NBC reported Thursday that the Department of Homeland Security has proposed a new regulation that will allow U.S. Immigration and Customs Enforcement to detain immigrant minors and their parents indefinitely, flouting 20 years of precedent that mandates a limit of 20 days.
The rule goes into effect in 60 days, NBC explains, and allows ICE to keep migrant parents with their children as their asylum cases wind through the court system. An unnamed official who spoke to NBC explained that “the purpose of the rulemaking is to terminate the 1997 Flores settlement agreement that said children could not be held in detention longer than 20 days.”
As The Washington Post reports, Homeland Security officials believe that the current “limits on detaining families have effectively sent a message to would-be migrants that any parent who brings a child can expect to be quickly released from custody after entering the country illegally.”
Homeland Security Secretary Kirstjen Nielsen defended the decision, saying in a statement, “Today, legal loopholes significantly hinder the Department’s ability to appropriately detain and promptly remove family units that have no legal basis to remain in the country.”
In order to detain migrant minors and their families indefinitely, ICE needs to expand its facilities to provide more room. The three current “family residential centers” have just 3,500 beds combined and “those facilities are almost always full,” the Post explains, adding that “limitations on child detention under the Flores settlement have been a disincentive to build more. The settlement also mandates that children can only be held in licensed facilities, and the government has struggled to find states willing to do so.”

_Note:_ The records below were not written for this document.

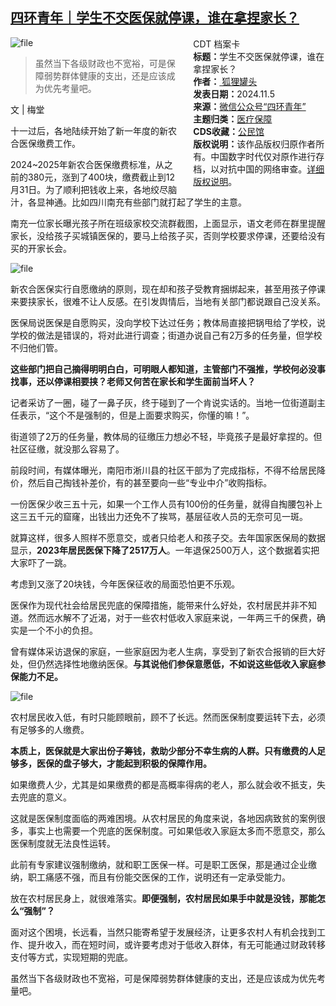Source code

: <!--1730787731000-->
[四环青年｜学生不交医保就停课，谁在拿捏家长？](https://chinadigitaltimes.net/chinese/712839.html)
------

<div style="width:42%;float:right;padding-left:20px;"><div class="su-spoiler su-spoiler-style-fancy su-spoiler-icon-chevron-circle su-spoiler-closed" data-scroll-offset="0" data-anchor-in-url="no"><div class="su-spoiler-title" tabindex="0" role="button"><span class="su-spoiler-icon"></span>CDT 档案卡</div><div class="su-spoiler-content su-u-clearfix su-u-trim"><strong>标题：</strong>学生不交医保就停课，谁在拿捏家长？<br><strong>作者：</strong><a href="https://chinadigitaltimes.net/space/四环青年" target="_blank"> 狐狸罐头</a><br><strong>发表日期：</strong>2024.11.5<br><strong>来源：</strong><a href="https://archive.ph/?url=https://mp.weixin.qq.com/s/k-1rO-ahcPjMD_254LsfDw" target="_blank">微信公众号“四环青年”</a><br><strong>主题归类：</strong><a href="https://chinadigitaltimes.net/space/医疗保障" target="_blank">医疗保障</a><br><strong>CDS收藏：</strong><a href="https://chinadigitaltimes.net/space/%E5%85%AC%E6%B0%91%E9%A6%86" target="_blank" rel="noopener">公民馆</a><br><strong>版权说明：</strong>该作品版权归原作者所有。中国数字时代仅对原作进行存档，以对抗中国的网络审查。<a href="https://chinadigitaltimes.net/chinese/copyright">详细版权说明</a>。</div></div></div><p><img decoding="async" src="https://chinadigitaltimes.net/chinese/files/2024/11/image-1730806654012.png" alt="file"></p><blockquote><p>虽然当下各级财政也不宽裕，可是保障弱势群体健康的支出，还是应该成为优先考量吧。</p></blockquote><p>文 | 梅堂</p><p>十一过后，各地陆续开始了新一年度的新农合医保缴费工作。</p><p>2024~2025年新农合医保缴费标准，从之前的380元，涨到了400块，缴费截止到12月31日。为了顺利把钱收上来，各地绞尽脑汁，各显神通。比如四川南充有些部门就打起了学生的主意。</p><p>南充一位家长曝光孩子所在班级家校交流群截图，上面显示，语文老师在群里提醒家长，没给孩子买城镇医保的，要马上给孩子买，否则学校要求停课，还要给没有买的开家长会。</p><p><img decoding="async" src="https://chinadigitaltimes.net/chinese/files/2024/11/image-1730806699398.png" alt="file"></p><p>新农合医保实行自愿缴纳的原则，现在却和孩子受教育捆绑起来，甚至用孩子停课来要挟家长，很难不让人反感。在引发舆情后，当地有关部门都说跟自己没关系。</p><p>医保局说医保是自愿购买，没向学校下达过任务；教体局直接把锅甩给了学校，说学校的做法是错误的，将对此进行调查；街道办说自己有2万多的任务量，但学校不归他们管。</p><p><strong>这些部门把自己摘得明明白白，可明眼人都知道，主管部门不强推，学校何必没事找事，还以停课相要挟？老师又何苦在家长和学生面前当坏人？</strong></p><p>记者采访了一圈，碰了一鼻子灰，终于碰到了一个肯说实话的。当地一位街道副主任表示，“这个不是强制的，但是上面要求购买，你懂的嘛！”。</p><p>街道领了2万的任务量，教体局的征缴压力想必不轻，毕竟孩子是最好拿捏的。但社区征缴，就没那么容易了。</p><p>前段时间，有媒体曝光，南阳市淅川县的社区干部为了完成指标，不得不给居民降价，然后自己掏钱补差价，有的甚至要向一些“专业中介”收购指标。</p><p>一份医保少收三五十元，如果一个工作人员有100份的任务量，就得自掏腰包补上这三五千元的窟窿，出钱出力还免不了挨骂，基层征收人员的无奈可见一斑。</p><p>就算这样，很多人照样不愿意交，或者只给老人和孩子交。去年国家医保局的数据显示，<strong>2023年居民医保下降了2517万人</strong>。一年退保2500万人，这个数据着实把大家吓了一跳。</p><p>考虑到又涨了20块钱，今年医保征收的局面恐怕更不乐观。</p><p>医保作为现代社会给居民兜底的保障措施，能带来什么好处，农村居民并非不知道。然而远水解不了近渴，对于一些农村低收入家庭来说，一年两三千的保费，确实是一个不小的负担。</p><p>曾有媒体采访退保的家庭，一些家庭因为老人生病，享受到了新农合报销的巨大好处，但仍然选择性地缴纳医保。<strong>与其说他们参保意愿低，不如说这些低收入家庭参保能力不足。</strong></p><p><img decoding="async" src="https://chinadigitaltimes.net/chinese/files/2024/11/image-1730806745103.png" alt="file"></p><p>农村居民收入低，有时只能顾眼前，顾不了长远。然而医保制度要运转下去，必须有足够多的人缴费。</p><p><strong>本质上，医保就是大家出份子筹钱，救助少部分不幸生病的人群。只有缴费的人足够多，医保的盘子够大，才能起到积极的保障作用。</strong></p><p>如果缴费人少，尤其是如果缴费的都是高概率得病的老人，那么就会收不抵支，失去兜底的意义。</p><p>这就是医保制度面临的两难困境。从农村居民的角度来说，各地因病致贫的案例很多，事实上也需要一个兜底的医保制度。可如果低收入家庭太多而不愿意交，那么医保制度就无法良性运转。</p><p>此前有专家建议强制缴纳，就和职工医保一样。可是职工医保，那是通过企业缴纳，职工痛感不强，而且有份能交医保的工作，说明还有一定承受能力。</p><p>放在农村居民身上，就很难落实。<strong>即便强制，农村居民如果手中就是没钱，那能怎么“强制”？</strong></p><p>面对这个困境，长远看，当然只能寄希望于发展经济，让更多农村人有机会找到工作、提升收入，而在短时间，或许要考虑对于低收入群体，有无可能通过财政转移支付等方式，实现短期的兜底。</p><p>虽然当下各级财政也不宽裕，可是保障弱势群体健康的支出，还是应该成为优先考量吧。</p><div class="addtoany_share_save_container addtoany_content addtoany_content_bottom"><div class="a2a_kit a2a_kit_size_32 addtoany_list" data-a2a-url="https://chinadigitaltimes.net/chinese/712839.html" data-a2a-title="四环青年｜学生不交医保就停课，谁在拿捏家长？"><a class="a2a_button_facebook" href="https://www.addtoany.com/add_to/facebook?linkurl=https%3A%2F%2Fchinadigitaltimes.net%2Fchinese%2F712839.html&amp;linkname=%E5%9B%9B%E7%8E%AF%E9%9D%92%E5%B9%B4%EF%BD%9C%E5%AD%A6%E7%94%9F%E4%B8%8D%E4%BA%A4%E5%8C%BB%E4%BF%9D%E5%B0%B1%E5%81%9C%E8%AF%BE%EF%BC%8C%E8%B0%81%E5%9C%A8%E6%8B%BF%E6%8D%8F%E5%AE%B6%E9%95%BF%EF%BC%9F" title="Facebook" rel="nofollow noopener" target="_blank"></a><a class="a2a_button_twitter" href="https://www.addtoany.com/add_to/twitter?linkurl=https%3A%2F%2Fchinadigitaltimes.net%2Fchinese%2F712839.html&amp;linkname=%E5%9B%9B%E7%8E%AF%E9%9D%92%E5%B9%B4%EF%BD%9C%E5%AD%A6%E7%94%9F%E4%B8%8D%E4%BA%A4%E5%8C%BB%E4%BF%9D%E5%B0%B1%E5%81%9C%E8%AF%BE%EF%BC%8C%E8%B0%81%E5%9C%A8%E6%8B%BF%E6%8D%8F%E5%AE%B6%E9%95%BF%EF%BC%9F" title="Twitter" rel="nofollow noopener" target="_blank"></a><a class="a2a_button_telegram" href="https://www.addtoany.com/add_to/telegram?linkurl=https%3A%2F%2Fchinadigitaltimes.net%2Fchinese%2F712839.html&amp;linkname=%E5%9B%9B%E7%8E%AF%E9%9D%92%E5%B9%B4%EF%BD%9C%E5%AD%A6%E7%94%9F%E4%B8%8D%E4%BA%A4%E5%8C%BB%E4%BF%9D%E5%B0%B1%E5%81%9C%E8%AF%BE%EF%BC%8C%E8%B0%81%E5%9C%A8%E6%8B%BF%E6%8D%8F%E5%AE%B6%E9%95%BF%EF%BC%9F" title="Telegram" rel="nofollow noopener" target="_blank"></a><a class="a2a_button_reddit" href="https://www.addtoany.com/add_to/reddit?linkurl=https%3A%2F%2Fchinadigitaltimes.net%2Fchinese%2F712839.html&amp;linkname=%E5%9B%9B%E7%8E%AF%E9%9D%92%E5%B9%B4%EF%BD%9C%E5%AD%A6%E7%94%9F%E4%B8%8D%E4%BA%A4%E5%8C%BB%E4%BF%9D%E5%B0%B1%E5%81%9C%E8%AF%BE%EF%BC%8C%E8%B0%81%E5%9C%A8%E6%8B%BF%E6%8D%8F%E5%AE%B6%E9%95%BF%EF%BC%9F" title="Reddit" rel="nofollow noopener" target="_blank"></a><a class="a2a_button_whatsapp" href="https://www.addtoany.com/add_to/whatsapp?linkurl=https%3A%2F%2Fchinadigitaltimes.net%2Fchinese%2F712839.html&amp;linkname=%E5%9B%9B%E7%8E%AF%E9%9D%92%E5%B9%B4%EF%BD%9C%E5%AD%A6%E7%94%9F%E4%B8%8D%E4%BA%A4%E5%8C%BB%E4%BF%9D%E5%B0%B1%E5%81%9C%E8%AF%BE%EF%BC%8C%E8%B0%81%E5%9C%A8%E6%8B%BF%E6%8D%8F%E5%AE%B6%E9%95%BF%EF%BC%9F" title="WhatsApp" rel="nofollow noopener" target="_blank"></a><a class="a2a_button_email" href="https://www.addtoany.com/add_to/email?linkurl=https%3A%2F%2Fchinadigitaltimes.net%2Fchinese%2F712839.html&amp;linkname=%E5%9B%9B%E7%8E%AF%E9%9D%92%E5%B9%B4%EF%BD%9C%E5%AD%A6%E7%94%9F%E4%B8%8D%E4%BA%A4%E5%8C%BB%E4%BF%9D%E5%B0%B1%E5%81%9C%E8%AF%BE%EF%BC%8C%E8%B0%81%E5%9C%A8%E6%8B%BF%E6%8D%8F%E5%AE%B6%E9%95%BF%EF%BC%9F" title="Email" rel="nofollow noopener" target="_blank"></a><a class="a2a_button_copy_link" href="https://www.addtoany.com/add_to/copy_link?linkurl=https%3A%2F%2Fchinadigitaltimes.net%2Fchinese%2F712839.html&amp;linkname=%E5%9B%9B%E7%8E%AF%E9%9D%92%E5%B9%B4%EF%BD%9C%E5%AD%A6%E7%94%9F%E4%B8%8D%E4%BA%A4%E5%8C%BB%E4%BF%9D%E5%B0%B1%E5%81%9C%E8%AF%BE%EF%BC%8C%E8%B0%81%E5%9C%A8%E6%8B%BF%E6%8D%8F%E5%AE%B6%E9%95%BF%EF%BC%9F" title="Copy Link" rel="nofollow noopener" target="_blank"></a><a class="a2a_dd addtoany_share_save addtoany_share" href="https://www.addtoany.com/share"></a></div></div>

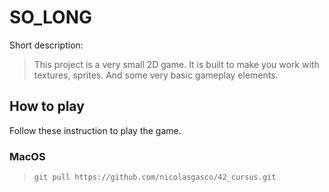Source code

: # SO_LONG
Short description:
  > This project is a very small 2D game. It is built to make you work with textures, sprites. And some very basic gameplay elements.

## How to play

Follow these instruction to play the game.
### MacOS
> `git pull https://github.com/nicolasgasco/42_cursus.git`
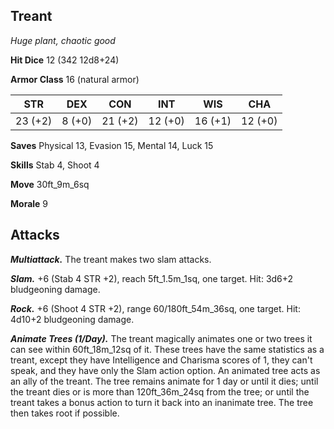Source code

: ## Treant

*Huge plant, chaotic good*

**Hit Dice** 12 (342 12d8+24)

**Armor Class** 16 (natural armor)

| STR     | DEX     | CON     | INT     | WIS     | CHA     |
|---------|---------|---------|---------|---------|---------|
| 23 (+2) |  8 (+0) | 21 (+2) | 12 (+0) | 16 (+1) | 12 (+0) |

**Saves** Physical 13, Evasion 15, Mental 14, Luck 15

**Skills** Stab 4, Shoot 4

**Move** 30ft_9m_6sq

**Morale** 9

## Attacks

***Multiattack.*** The treant makes two slam attacks.

***Slam.*** +6 (Stab 4 STR +2), reach 5ft_1.5m_1sq, one target. Hit: 3d6+2 bludgeoning damage.

***Rock.*** +6 (Shoot 4 STR +2), range 60/180ft_54m_36sq, one target. Hit: 4d10+2 bludgeoning damage.

***Animate Trees (1/Day).*** The treant magically animates one or two trees it can see within 60ft_18m_12sq of it. These trees have the same statistics as a treant, except they have Intelligence and Charisma scores of 1, they can't speak, and they have only the Slam action option. An animated tree acts as an ally of the treant. The tree remains animate for 1 day or until it dies; until the treant dies or is more than 120ft_36m_24sq from the tree; or until the treant takes a bonus action to turn it back into an inanimate tree. The tree then takes root if possible.

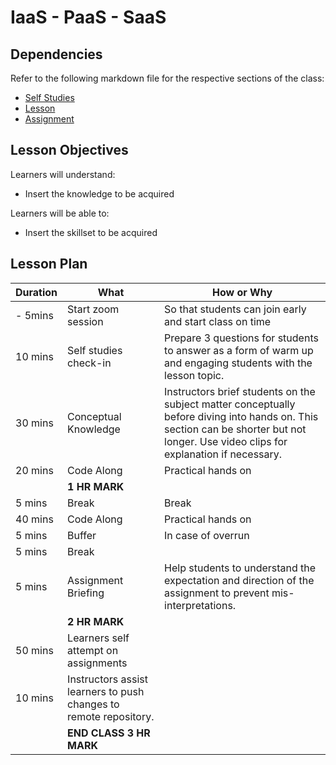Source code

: # IaaS - PaaS - SaaS

## Dependencies

Refer to the following markdown file for the respective sections of the class:
- [Self Studies](./studies.md)
- [Lesson](./lesson.md)
- [Assignment](./assignment.md)

## Lesson Objectives

Learners will understand:
- Insert the knowledge to be acquired

Learners will be able to:
- Insert the skillset to be acquired


## Lesson Plan

|Duration|What|How or Why|
|--------|-----|-------|
|- 5mins |Start zoom session|So that students can join early and start class on time|
|10 mins|Self studies check-in|Prepare 3 questions for students to answer as a form of warm up and engaging students with the lesson topic.|
|30 mins|Conceptual Knowledge| Instructors brief students on the subject matter conceptually before diving into hands on. This section can be shorter but not longer. Use video clips for explanation if necessary.|
|20 mins|Code Along| Practical hands on|
||**1 HR MARK**|
|5 mins|Break|Break|
|40 mins|Code Along| Practical hands on|
|5 mins|Buffer|In case of overrun|
|5 mins|Break||
|5 mins|Assignment Briefing|Help students to understand the expectation and direction of the assignment to prevent mis-interpretations.|
||**2 HR MARK**|
|50 mins|Learners self attempt on assignments|
|10 mins|Instructors assist learners to push changes to remote repository.|
||**END CLASS 3 HR MARK**|

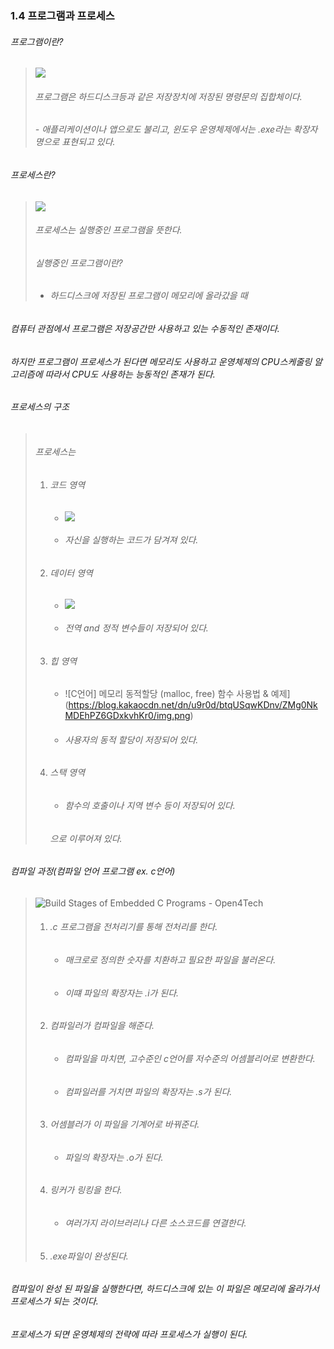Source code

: ### 1.4 프로그램과 프로세스

###### 프로그램이란?

> ![](C:\Users\USER\AppData\Roaming\marktext\images\2022-09-17-14-44-59-image.png)
> 
> ###### 프로그램은 하드디스크등과 같은 저장장치에 저장된 명령문의 집합체이다.
> 
> ###### - 애플리케이션이나 앱으로도 불리고, 윈도우 운영체제에서는 .exe라는 확장자명으로 표현되고 있다.

###### 프로세스란?

> ![](C:\Users\USER\AppData\Roaming\marktext\images\2022-09-17-14-48-18-image.png)
> 
> ###### 프로세스는 실행중인 프로그램을 뜻한다.
> 
> ###### 실행중인 프로그램이란?
> 
> - ###### 하드디스크에 저장된 프로그램이 메모리에 올라갔을 때

###### 컴퓨터 관점에서 프로그램은 저장공간만 사용하고 있는 수동적인 존재이다.

###### 하지만 프로그램이 프로세스가 된다면 메모리도 사용하고 운영체제의 CPU스케줄링 알고리즘에 따라서 CPU도 사용하는 능동적인 존재가 된다.

###### 프로세스의 구조

> <img src="file:///C:/Users/USER/AppData/Roaming/marktext/images/2022-09-17-14-51-54-image.png" title="" alt="" data-align="center">
> 
> ###### 프로세스는
> 
> 1. ###### 코드 영역
>    
>    - ![](C:\Users\USER\AppData\Roaming\marktext\images\2022-09-17-14-53-55-image.png)
>    
>    - ###### 자신을 실행하는 코드가 담겨져 있다.
> 
> 2. ###### 데이터 영역
>    
>    - ![](C:\Users\USER\AppData\Roaming\marktext\images\2022-09-17-14-54-48-image.png)
>    
>    - ###### 전역 and 정적 변수들이 저장되어 있다.
> 
> 3. ###### 힙 영역
>    
>    - ![C언어] 메모리 동적할당 (malloc, free) 함수 사용법 & 예제](https://blog.kakaocdn.net/dn/u9r0d/btqUSqwKDnv/ZMg0NkMDEhPZ6GDxkvhKr0/img.png)
>    
>    - ###### 사용자의 동적 할당이 저장되어 있다.
> 
> 4. ###### 스택 영역
>    
>    - ###### 함수의 호출이나 지역 변수 등이 저장되어 있다.
>    
>    ###### 으로 이루어져 있다.

###### 컴파일 과정(컴파일 언어 프로그램 ex. c언어)

> ![Build Stages of Embedded C Programs - Open4Tech](https://open4tech.com/wp-content/uploads/2017/06/build_process.jpg)
> 
> 1. ###### .c 프로그램을 전처리기를 통해 전처리를 한다.
>    
>    - ###### 매크로로 정의한 숫자를 치환하고 필요한 파일을 불러온다.
>    - ###### 이떄 파일의 확장자는 .i가 된다.
> 
> 2. ###### 컴파일러가 컴파일을 해준다.
>    
>    - ###### 컴파일을 마치면, 고수준인 c언어를 저수준의 어셈블리어로 변환한다.
>    
>    - ###### 컴파일러를 거치면 파일의 확장자는 .s가 된다.
> 
> 3. ###### 어셈블러가 이 파일을 기계어로 바꿔준다.
>    
>    - ###### 파일의 확장자는 .o가 된다.
> 
> 4. ###### 링커가 링킹을 한다.
>    
>    - ###### 여러가지 라이브러리나 다른 소스코드를 연결한다.
> 
> 5. ###### .exe파일이 완성된다.

###### 컴파일이 완성 된 파일을 실행한다면, 하드디스크에 있는 이 파일은 메모리에 올라가서 프로세스가 되는 것이다.

###### 프로세스가 되면 운영체제의 전략에 따라 프로세스가 실행이 된다.
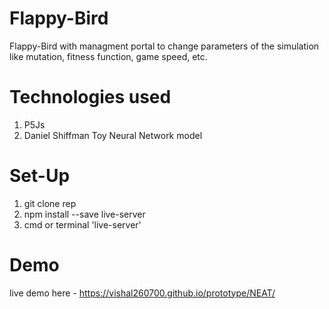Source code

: # Flappy-Bird
Flappy-Bird with managment portal to change parameters of the simulation like mutation, fitness function, game speed, etc.

# Technologies used
1. P5Js
2. Daniel Shiffman Toy Neural Network model

# Set-Up
1. git clone rep
2. npm install --save live-server
3. cmd or terminal 'live-server'

# Demo
live demo here - https://vishal260700.github.io/prototype/NEAT/
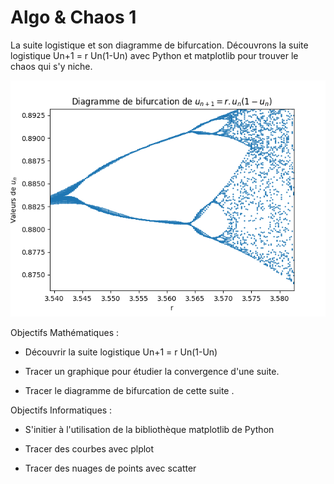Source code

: # Algo & Chaos 1

La suite logistique et son diagramme de bifurcation.
Découvrons la suite logistique Un+1 = r Un(1-Un) avec Python et matplotlib pour trouver le chaos qui s'y niche.

![Bifurcation3.png](./docs/Bifurcation3.png?raw=true "Bifurcation3.png")

Objectifs Mathématiques :

- Découvrir la suite logistique Un+1 = r Un(1-Un)

- Tracer un graphique pour étudier la convergence d'une suite.

- Tracer le diagramme de bifurcation de cette suite .



Objectifs Informatiques :

- S'initier à l'utilisation de la bibliothèque matplotlib de Python

- Tracer des courbes avec plplot

- Tracer des nuages de points avec scatter

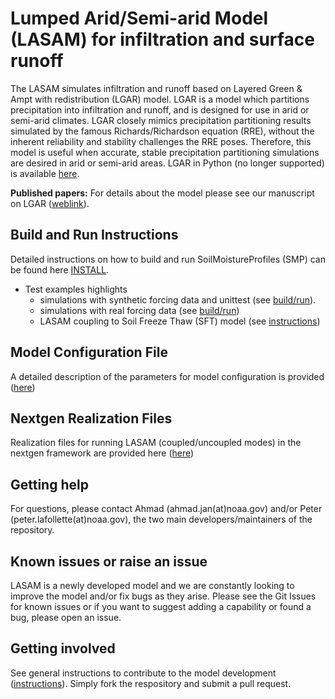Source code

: # Lumped Arid/Semi-arid Model (LASAM) for infiltration and surface runoff
The LASAM simulates infiltration and runoff based on Layered Green & Ampt with redistribution (LGAR) model. LGAR is a model which partitions precipitation into infiltration and runoff, and is designed for use in arid or semi-arid climates. LGAR closely mimics precipitation partitioning results simulated by the famous Richards/Richardson equation (RRE), without the inherent reliability and stability challenges the RRE poses. Therefore, this model is useful when accurate, stable precipitation partitioning simulations are desired in arid or semi-arid areas. LGAR in Python (no longer supported) is available [here](https://github.com/NOAA-OWP/LGAR-Py).

**Published papers:** For details about the model please see our manuscript on LGAR ([weblink](https://agupubs.onlinelibrary.wiley.com/doi/full/10.1029/2022WR033742)).

## Build and Run Instructions
Detailed instructions on how to build and run SoilMoistureProfiles (SMP) can be found here [INSTALL](https://github.com/NOAA-OWP/LGAR-C/blob/ajk/doc_update/INSTALL.md).
- Test examples highlights
  - simulations with synthetic forcing data and unittest (see [build/run](https://github.com/NOAA-OWP/LGAR-C/blob/ajk/doc_update/tests/README.md)). 
  - simulations with real forcing data (see [build/run](https://github.com/NOAA-OWP/LGAR-C/blob/ajk/doc_update/INSTALL.md#standalone-mode-example))
  - LASAM coupling to Soil Freeze Thaw (SFT) model (see [instructions](https://github.com/NOAA-OWP/LGAR-C/blob/ajk/doc_update/INSTALL.md#lasam-coupling-to-soil-freeze-thaw-sft-model))

## Model Configuration File
A detailed description of the parameters for model configuration is provided ([here](https://github.com/NOAA-OWP/LGAR-C/tree/ajk/doc_update/configs/README.md))

## Nextgen Realization Files
Realization files for running LASAM (coupled/uncoupled modes) in the nextgen framework are provided here ([here](https://github.com/NOAA-OWP/LGAR-C/tree/ajk/doc_update/realizations/README.md))
  
## Getting help
For questions, please contact Ahmad (ahmad.jan(at)noaa.gov) and/or Peter (peter.lafollette(at)noaa.gov), the two main developers/maintainers of the repository.

## Known issues or raise an issue
LASAM is a newly developed model and we are constantly looking to improve the model and/or fix bugs as they arise. Please see the Git Issues for known issues or if you want to suggest adding a capability or found a bug, please open an issue.

## Getting involved
See general instructions to contribute to the model development ([instructions](https://github.com/NOAA-OWP/LGAR-C/blob/ajk/doc_update/CONTRIBUTING.md)). Simply fork the respository and submit a pull request.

The Trump administration told NBC that the new rule is legal because the facilities are being evaluated by third parties. Health and Human Services Secretary Alex Azar claims the rule will “satisfy the basic purpose” of the Flores agreement because the children will be kept safe. “Under this proposed rule, HHS would implement the Flores Settlement Agreement and our duties under the law to protect the safety and dignity of unaccompanied alien children in our custody,” he said.
NBC News did not name the third-party evaluators or explain how authorities plan to keep children safe.
The Post observes, “While the new rule does not require congressional approval, it’s likely to trigger new legal challenges and could revive still-simmering anger over the Trump administration’s separation of 2,600 migrant children from their parents under a border crackdown this spring.” NBC says that the case could go to an appellate court, or possibly to the Supreme Court.
Meanwhile, 500 migrant children remain in federal custody without their parents.